● PROBLEM DESCRIPTION
From the entries that follow, reproduce exactly and only the lines from the line with "is, closed when" to the line with "resource management for", endpoints included.

● AVAILABLE DATA
::::
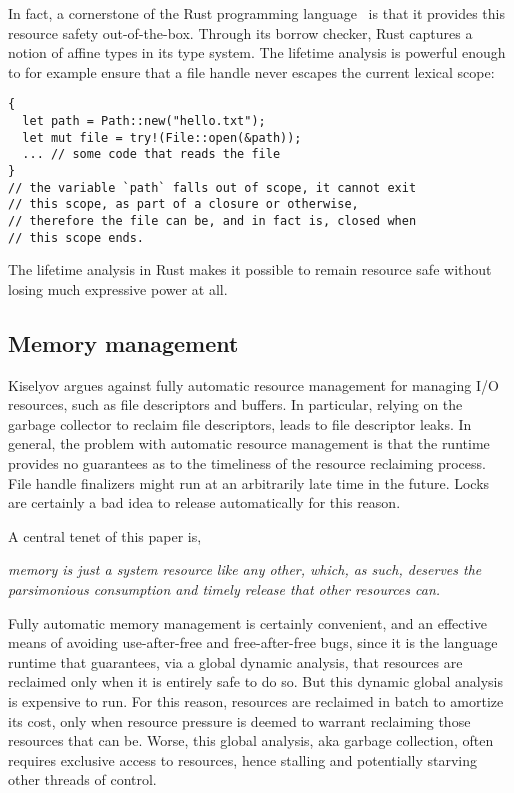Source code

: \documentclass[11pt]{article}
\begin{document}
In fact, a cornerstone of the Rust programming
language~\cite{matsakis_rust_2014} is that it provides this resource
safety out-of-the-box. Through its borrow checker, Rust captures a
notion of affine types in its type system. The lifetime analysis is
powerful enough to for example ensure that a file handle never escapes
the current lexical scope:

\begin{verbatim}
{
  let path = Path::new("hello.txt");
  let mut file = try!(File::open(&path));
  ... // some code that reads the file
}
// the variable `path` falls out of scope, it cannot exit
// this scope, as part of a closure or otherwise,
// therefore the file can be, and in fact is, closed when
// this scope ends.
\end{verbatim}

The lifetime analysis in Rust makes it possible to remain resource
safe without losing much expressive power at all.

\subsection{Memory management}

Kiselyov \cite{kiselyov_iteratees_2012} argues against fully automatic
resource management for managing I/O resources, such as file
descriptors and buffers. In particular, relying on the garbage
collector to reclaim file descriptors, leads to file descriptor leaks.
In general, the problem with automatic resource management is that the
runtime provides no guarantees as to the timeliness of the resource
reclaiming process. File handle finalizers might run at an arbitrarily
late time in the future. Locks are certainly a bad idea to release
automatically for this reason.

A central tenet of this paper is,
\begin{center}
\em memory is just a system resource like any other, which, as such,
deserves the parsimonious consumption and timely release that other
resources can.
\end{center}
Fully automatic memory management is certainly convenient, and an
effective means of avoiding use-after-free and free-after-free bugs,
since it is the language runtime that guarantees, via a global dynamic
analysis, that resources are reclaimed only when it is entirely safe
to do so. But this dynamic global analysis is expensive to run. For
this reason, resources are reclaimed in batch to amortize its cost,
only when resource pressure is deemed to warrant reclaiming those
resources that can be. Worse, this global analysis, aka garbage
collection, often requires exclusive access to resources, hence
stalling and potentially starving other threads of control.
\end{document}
::::
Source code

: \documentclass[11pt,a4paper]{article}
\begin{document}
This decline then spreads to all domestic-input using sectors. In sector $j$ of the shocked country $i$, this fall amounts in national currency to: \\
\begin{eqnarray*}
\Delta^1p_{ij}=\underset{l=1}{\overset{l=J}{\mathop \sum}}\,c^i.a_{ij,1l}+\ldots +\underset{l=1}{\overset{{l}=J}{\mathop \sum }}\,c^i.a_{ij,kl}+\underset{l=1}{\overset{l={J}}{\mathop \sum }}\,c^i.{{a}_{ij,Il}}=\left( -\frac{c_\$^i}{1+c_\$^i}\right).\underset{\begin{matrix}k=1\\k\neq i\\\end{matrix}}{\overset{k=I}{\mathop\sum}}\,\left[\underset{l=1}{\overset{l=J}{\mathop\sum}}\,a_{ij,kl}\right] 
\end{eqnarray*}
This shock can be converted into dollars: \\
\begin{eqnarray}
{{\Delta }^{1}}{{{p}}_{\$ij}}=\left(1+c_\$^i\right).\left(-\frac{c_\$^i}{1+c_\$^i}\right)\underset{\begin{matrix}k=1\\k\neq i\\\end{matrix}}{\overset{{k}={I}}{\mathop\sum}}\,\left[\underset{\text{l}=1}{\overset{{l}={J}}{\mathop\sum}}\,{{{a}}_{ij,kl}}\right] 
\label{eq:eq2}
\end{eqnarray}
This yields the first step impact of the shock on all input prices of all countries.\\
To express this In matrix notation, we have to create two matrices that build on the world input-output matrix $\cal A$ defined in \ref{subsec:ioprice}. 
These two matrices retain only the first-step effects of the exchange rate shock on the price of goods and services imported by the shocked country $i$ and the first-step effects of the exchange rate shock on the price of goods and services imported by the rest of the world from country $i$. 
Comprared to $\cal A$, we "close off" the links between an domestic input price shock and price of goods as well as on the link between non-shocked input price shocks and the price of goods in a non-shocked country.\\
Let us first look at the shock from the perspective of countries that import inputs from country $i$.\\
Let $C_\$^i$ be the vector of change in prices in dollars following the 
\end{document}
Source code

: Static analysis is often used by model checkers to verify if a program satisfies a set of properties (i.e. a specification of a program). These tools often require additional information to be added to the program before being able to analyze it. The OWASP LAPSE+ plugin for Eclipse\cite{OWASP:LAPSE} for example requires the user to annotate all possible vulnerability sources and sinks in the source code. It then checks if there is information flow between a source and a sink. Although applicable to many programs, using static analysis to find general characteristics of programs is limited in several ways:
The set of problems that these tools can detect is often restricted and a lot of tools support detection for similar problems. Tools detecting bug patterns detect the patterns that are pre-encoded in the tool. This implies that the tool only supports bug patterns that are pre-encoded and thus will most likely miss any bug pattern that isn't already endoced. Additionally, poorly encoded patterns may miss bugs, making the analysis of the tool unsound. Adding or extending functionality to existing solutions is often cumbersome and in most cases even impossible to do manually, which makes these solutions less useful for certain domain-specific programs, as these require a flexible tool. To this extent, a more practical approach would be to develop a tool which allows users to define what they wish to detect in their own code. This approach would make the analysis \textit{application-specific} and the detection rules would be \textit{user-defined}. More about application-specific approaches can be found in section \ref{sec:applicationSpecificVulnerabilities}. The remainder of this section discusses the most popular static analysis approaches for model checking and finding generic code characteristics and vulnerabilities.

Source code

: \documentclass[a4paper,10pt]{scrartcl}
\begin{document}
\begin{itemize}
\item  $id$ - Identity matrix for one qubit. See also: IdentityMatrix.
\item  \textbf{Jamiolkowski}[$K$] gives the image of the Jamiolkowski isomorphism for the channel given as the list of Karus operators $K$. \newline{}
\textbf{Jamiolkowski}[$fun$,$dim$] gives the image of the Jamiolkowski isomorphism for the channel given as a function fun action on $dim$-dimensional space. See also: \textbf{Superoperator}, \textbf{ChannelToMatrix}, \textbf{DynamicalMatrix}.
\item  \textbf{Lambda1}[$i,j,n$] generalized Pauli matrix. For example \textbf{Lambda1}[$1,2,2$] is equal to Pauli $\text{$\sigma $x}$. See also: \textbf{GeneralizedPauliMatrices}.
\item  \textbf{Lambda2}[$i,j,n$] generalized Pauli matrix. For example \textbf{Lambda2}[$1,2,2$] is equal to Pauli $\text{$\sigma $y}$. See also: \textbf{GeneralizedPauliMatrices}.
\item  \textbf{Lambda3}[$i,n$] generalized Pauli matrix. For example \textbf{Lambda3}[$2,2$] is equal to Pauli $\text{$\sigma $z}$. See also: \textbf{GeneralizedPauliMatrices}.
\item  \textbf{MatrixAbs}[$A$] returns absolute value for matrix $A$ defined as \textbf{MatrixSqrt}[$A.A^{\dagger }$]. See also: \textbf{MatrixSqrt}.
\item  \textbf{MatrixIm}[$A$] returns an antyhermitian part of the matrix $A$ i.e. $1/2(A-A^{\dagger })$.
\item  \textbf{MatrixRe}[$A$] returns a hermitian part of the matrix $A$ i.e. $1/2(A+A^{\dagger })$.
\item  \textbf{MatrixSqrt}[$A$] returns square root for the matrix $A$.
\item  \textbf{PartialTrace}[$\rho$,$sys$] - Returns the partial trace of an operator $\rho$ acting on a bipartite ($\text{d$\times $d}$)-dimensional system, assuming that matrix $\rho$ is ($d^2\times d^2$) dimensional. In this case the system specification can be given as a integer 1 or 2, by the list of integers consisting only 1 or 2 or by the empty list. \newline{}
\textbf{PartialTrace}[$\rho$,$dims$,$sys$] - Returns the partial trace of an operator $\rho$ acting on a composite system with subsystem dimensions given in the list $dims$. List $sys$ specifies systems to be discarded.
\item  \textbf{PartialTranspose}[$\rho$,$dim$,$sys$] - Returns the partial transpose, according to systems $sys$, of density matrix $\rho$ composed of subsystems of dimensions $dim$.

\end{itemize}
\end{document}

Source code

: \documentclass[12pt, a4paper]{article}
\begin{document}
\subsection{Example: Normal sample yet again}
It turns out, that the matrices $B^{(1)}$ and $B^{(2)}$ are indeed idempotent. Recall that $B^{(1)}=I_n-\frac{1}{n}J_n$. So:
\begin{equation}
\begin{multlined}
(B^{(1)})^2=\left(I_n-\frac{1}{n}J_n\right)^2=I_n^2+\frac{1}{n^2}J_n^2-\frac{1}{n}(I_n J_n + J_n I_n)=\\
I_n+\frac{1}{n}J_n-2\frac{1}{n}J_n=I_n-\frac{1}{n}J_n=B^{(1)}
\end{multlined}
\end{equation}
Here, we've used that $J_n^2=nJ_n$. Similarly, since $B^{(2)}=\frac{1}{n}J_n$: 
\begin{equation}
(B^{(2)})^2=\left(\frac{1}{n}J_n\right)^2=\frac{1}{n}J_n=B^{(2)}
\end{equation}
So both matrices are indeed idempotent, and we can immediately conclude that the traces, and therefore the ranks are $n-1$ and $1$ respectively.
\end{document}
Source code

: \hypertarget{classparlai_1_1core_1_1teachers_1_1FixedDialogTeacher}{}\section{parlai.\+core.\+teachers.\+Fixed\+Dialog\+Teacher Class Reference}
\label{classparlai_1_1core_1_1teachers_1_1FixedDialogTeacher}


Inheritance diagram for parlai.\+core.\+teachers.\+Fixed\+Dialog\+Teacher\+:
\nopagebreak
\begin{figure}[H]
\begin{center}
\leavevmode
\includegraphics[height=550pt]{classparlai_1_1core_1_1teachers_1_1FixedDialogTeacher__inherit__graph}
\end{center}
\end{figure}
::::
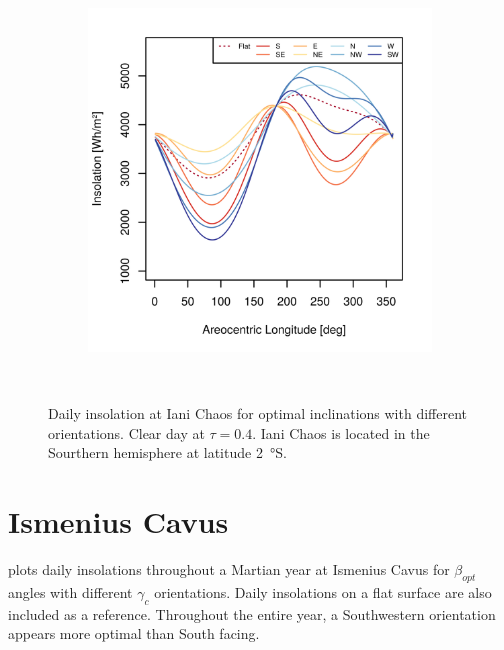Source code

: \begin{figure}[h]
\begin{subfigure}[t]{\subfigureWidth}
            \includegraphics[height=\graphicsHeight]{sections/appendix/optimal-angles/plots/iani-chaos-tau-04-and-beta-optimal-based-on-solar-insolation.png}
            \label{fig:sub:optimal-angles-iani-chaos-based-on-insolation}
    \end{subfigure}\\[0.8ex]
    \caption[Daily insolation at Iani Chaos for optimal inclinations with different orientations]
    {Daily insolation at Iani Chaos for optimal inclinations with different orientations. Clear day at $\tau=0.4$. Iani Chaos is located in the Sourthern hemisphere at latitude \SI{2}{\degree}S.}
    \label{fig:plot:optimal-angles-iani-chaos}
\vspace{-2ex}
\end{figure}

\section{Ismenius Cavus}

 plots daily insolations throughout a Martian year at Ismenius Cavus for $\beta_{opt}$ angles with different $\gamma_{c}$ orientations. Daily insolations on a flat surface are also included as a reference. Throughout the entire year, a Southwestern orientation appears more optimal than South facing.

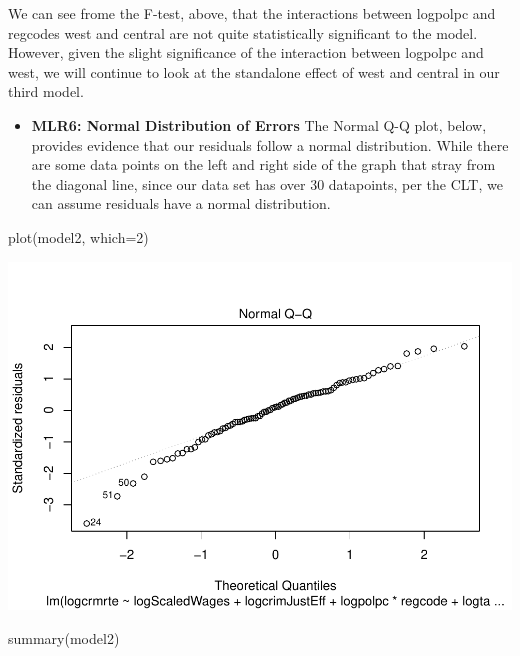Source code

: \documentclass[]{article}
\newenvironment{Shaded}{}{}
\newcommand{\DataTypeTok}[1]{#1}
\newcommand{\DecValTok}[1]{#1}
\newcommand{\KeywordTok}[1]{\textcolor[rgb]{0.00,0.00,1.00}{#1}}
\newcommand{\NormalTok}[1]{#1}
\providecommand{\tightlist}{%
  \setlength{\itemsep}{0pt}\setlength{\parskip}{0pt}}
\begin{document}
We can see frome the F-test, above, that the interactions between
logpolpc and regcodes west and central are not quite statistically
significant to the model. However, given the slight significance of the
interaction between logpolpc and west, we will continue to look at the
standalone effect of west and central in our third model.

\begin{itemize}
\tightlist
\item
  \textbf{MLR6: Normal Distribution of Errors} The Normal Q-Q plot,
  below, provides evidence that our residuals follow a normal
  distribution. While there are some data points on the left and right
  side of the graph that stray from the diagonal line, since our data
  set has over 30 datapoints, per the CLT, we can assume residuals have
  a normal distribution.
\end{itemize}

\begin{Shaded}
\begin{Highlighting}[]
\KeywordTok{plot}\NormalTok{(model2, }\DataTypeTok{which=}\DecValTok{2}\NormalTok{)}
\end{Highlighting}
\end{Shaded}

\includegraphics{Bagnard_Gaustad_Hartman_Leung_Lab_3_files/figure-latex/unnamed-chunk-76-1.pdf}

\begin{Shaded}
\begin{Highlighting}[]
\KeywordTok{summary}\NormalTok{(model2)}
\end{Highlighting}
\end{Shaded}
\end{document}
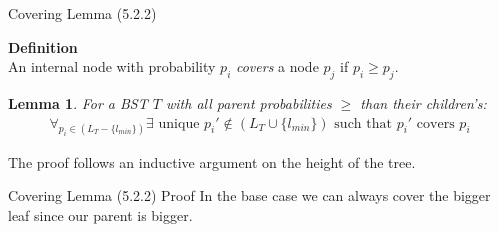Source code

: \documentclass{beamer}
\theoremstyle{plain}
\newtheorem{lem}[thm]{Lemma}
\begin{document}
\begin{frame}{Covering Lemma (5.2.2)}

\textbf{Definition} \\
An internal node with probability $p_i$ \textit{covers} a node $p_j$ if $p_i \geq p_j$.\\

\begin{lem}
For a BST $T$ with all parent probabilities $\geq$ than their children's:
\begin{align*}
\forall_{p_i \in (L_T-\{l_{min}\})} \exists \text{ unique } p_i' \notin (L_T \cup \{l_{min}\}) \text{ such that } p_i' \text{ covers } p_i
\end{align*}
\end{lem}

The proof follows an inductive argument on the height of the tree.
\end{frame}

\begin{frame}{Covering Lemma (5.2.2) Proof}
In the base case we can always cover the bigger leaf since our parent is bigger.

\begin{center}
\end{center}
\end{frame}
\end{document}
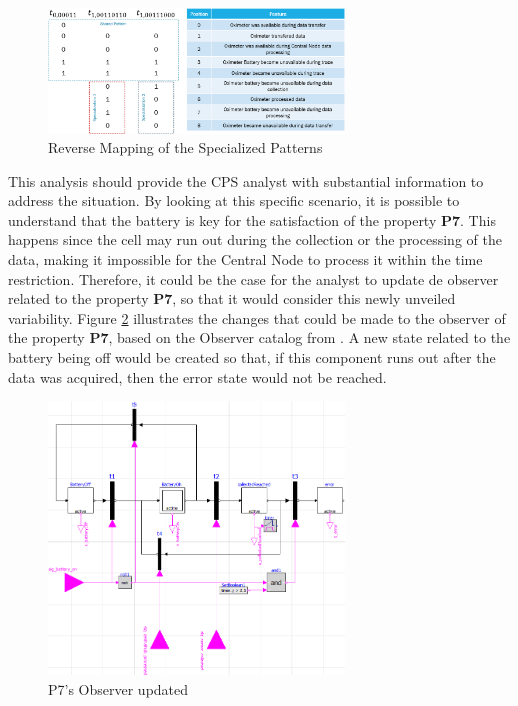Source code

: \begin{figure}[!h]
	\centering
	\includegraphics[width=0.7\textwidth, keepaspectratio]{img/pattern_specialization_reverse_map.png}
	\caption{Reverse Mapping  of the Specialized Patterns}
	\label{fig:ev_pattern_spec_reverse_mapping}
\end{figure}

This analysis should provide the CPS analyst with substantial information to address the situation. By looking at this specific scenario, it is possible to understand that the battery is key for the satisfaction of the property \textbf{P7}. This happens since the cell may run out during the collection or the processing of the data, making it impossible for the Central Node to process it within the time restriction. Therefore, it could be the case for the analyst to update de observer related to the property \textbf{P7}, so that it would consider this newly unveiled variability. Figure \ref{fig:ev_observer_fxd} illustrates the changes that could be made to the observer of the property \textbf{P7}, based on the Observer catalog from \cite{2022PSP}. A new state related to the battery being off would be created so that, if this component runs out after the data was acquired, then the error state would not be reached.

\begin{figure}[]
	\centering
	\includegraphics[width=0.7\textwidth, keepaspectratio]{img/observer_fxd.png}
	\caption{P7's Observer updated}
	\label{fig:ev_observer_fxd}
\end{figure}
::::
● WORKED SOLUTION
// therefore the file can be, and in fact is, closed when
// this scope ends.
\end{verbatim}

The lifetime analysis in Rust makes it possible to remain resource
safe without losing much expressive power at all.

\subsection{Memory management}

Kiselyov \cite{kiselyov_iteratees_2012} argues against fully automatic
resource management for managing I/O resources, such as file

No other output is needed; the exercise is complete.